I got on 2 waiting lists a couple of weeks ago. If I hear nothing by November, in the event Hillary gets elected I'll go online & buy a Sub 2000 for whatever price & a Walther PPQ M2 while 15 round magazines are still legal. If Trump wins I'll ride it out on the Kel Tec until I can pay at or under retail & the Walther will be my retirement reward next year.


----------



## PracticalShooter (Sep 11, 2016)

After being on a couple of waiting list, like you, to get my Sub2k Gen2 and waiting over 6 month, I decided to locate a store that carries Keltec products. 
After waiting 2 weeks and $500, I was the proud owner of one of those great rifle. 
It seams that Keltec gives priority to their own dealers, I think the dealer has to get so many Keltec handguns to be eligible to get their most prized products.


----------



## Babbalou1956 (Sep 2, 2014)

Supply is meeting demand now.

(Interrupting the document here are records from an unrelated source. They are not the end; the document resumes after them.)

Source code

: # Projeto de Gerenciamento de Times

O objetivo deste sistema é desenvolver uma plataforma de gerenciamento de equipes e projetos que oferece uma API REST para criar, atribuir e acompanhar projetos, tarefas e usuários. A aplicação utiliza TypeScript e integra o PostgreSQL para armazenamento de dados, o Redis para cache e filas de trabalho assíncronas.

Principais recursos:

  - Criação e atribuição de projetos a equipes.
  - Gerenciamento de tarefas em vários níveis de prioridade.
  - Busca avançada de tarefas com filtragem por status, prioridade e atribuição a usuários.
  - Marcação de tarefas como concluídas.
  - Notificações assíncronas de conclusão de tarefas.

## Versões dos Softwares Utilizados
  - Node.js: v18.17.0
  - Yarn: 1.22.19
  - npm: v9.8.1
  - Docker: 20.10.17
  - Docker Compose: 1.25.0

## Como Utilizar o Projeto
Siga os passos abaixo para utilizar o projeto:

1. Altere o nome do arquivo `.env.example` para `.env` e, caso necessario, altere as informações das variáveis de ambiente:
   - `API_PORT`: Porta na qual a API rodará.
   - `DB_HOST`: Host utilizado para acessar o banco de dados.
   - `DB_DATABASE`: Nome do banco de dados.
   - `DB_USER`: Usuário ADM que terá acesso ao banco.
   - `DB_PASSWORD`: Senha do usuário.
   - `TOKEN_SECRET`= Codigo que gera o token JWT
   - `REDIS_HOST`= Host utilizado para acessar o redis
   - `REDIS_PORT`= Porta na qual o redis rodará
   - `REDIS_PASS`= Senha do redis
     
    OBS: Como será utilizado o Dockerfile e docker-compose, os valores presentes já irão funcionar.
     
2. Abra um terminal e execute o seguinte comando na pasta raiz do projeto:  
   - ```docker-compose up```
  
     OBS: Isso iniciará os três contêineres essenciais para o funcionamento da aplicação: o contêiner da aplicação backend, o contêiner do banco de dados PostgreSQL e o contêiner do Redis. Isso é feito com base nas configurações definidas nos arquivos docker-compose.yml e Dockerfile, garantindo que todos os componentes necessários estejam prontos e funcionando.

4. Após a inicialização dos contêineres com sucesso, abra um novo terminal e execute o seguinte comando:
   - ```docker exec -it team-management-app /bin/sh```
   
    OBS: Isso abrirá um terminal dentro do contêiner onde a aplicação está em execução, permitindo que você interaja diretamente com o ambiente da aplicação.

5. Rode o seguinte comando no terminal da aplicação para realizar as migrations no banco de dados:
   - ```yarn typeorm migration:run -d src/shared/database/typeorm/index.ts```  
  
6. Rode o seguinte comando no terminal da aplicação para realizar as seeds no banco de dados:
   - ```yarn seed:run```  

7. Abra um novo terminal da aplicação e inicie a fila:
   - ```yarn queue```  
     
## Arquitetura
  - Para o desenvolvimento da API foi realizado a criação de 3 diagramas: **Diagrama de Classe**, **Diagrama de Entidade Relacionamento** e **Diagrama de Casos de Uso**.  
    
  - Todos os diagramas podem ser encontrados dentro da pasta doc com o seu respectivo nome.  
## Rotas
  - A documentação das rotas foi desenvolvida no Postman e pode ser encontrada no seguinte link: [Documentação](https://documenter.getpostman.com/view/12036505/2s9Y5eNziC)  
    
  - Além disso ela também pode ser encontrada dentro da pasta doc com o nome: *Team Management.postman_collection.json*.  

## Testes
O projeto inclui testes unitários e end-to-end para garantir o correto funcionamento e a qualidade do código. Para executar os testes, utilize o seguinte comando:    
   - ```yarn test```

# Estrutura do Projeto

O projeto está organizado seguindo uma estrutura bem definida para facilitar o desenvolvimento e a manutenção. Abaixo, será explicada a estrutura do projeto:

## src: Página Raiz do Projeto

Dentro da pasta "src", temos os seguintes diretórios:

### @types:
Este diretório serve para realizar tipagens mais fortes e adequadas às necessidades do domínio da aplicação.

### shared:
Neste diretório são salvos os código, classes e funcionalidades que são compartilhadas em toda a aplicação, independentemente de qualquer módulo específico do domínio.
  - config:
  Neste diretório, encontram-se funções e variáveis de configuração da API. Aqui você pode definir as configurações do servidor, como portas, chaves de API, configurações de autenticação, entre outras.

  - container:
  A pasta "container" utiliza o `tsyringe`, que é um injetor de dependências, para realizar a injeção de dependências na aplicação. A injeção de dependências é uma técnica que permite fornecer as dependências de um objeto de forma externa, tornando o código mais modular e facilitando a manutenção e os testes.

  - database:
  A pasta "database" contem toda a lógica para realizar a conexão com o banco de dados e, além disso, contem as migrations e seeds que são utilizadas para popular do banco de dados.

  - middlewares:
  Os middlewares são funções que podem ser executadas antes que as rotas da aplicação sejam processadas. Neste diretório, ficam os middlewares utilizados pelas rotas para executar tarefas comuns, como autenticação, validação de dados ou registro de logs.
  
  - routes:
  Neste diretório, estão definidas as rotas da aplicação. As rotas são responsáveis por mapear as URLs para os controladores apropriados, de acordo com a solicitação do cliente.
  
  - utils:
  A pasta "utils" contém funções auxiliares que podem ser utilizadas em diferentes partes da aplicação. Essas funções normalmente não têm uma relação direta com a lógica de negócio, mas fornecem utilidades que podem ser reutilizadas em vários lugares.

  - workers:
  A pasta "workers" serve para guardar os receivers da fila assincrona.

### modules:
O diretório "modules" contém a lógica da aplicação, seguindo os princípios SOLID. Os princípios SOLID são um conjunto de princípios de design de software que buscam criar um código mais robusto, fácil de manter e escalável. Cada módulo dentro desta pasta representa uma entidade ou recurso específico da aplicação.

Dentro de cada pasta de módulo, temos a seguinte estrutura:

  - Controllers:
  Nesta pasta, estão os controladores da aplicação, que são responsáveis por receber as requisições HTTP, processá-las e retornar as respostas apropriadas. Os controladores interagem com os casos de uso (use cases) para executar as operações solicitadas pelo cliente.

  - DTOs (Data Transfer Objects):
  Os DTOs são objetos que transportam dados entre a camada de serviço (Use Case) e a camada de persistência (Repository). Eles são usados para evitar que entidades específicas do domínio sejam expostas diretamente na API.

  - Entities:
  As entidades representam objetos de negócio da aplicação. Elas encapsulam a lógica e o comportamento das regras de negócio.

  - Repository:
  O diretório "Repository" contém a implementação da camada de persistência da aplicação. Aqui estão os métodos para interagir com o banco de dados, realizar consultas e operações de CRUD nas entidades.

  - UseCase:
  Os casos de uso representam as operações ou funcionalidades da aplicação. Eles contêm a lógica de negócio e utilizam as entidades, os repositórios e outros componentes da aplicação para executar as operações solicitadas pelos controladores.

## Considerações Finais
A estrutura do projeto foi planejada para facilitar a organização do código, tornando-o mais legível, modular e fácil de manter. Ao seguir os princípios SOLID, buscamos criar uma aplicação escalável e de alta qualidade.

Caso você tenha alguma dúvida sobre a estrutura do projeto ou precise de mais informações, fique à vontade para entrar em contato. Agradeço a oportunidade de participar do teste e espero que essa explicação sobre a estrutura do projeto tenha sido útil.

I just looked again, first time in months & there's plenty available. I won't have a lot of time to shoot before retiring in 7 months so this may be my personal retirement gift in October. After that I'll be at the range a lot. Will probably order the one with the 15 round Glock 22 .40 magazine. I don't mind paying a little more for ammo if it's $150 cheaper to buy than the 9mm. Edit: For the fun of it I thought I'd check the competition again. Maybe a dozen 9mm or .40 carbines out there. What I found; all are heavier & cost more but a few have better triggers. But, there are fixes for the trigger.


----------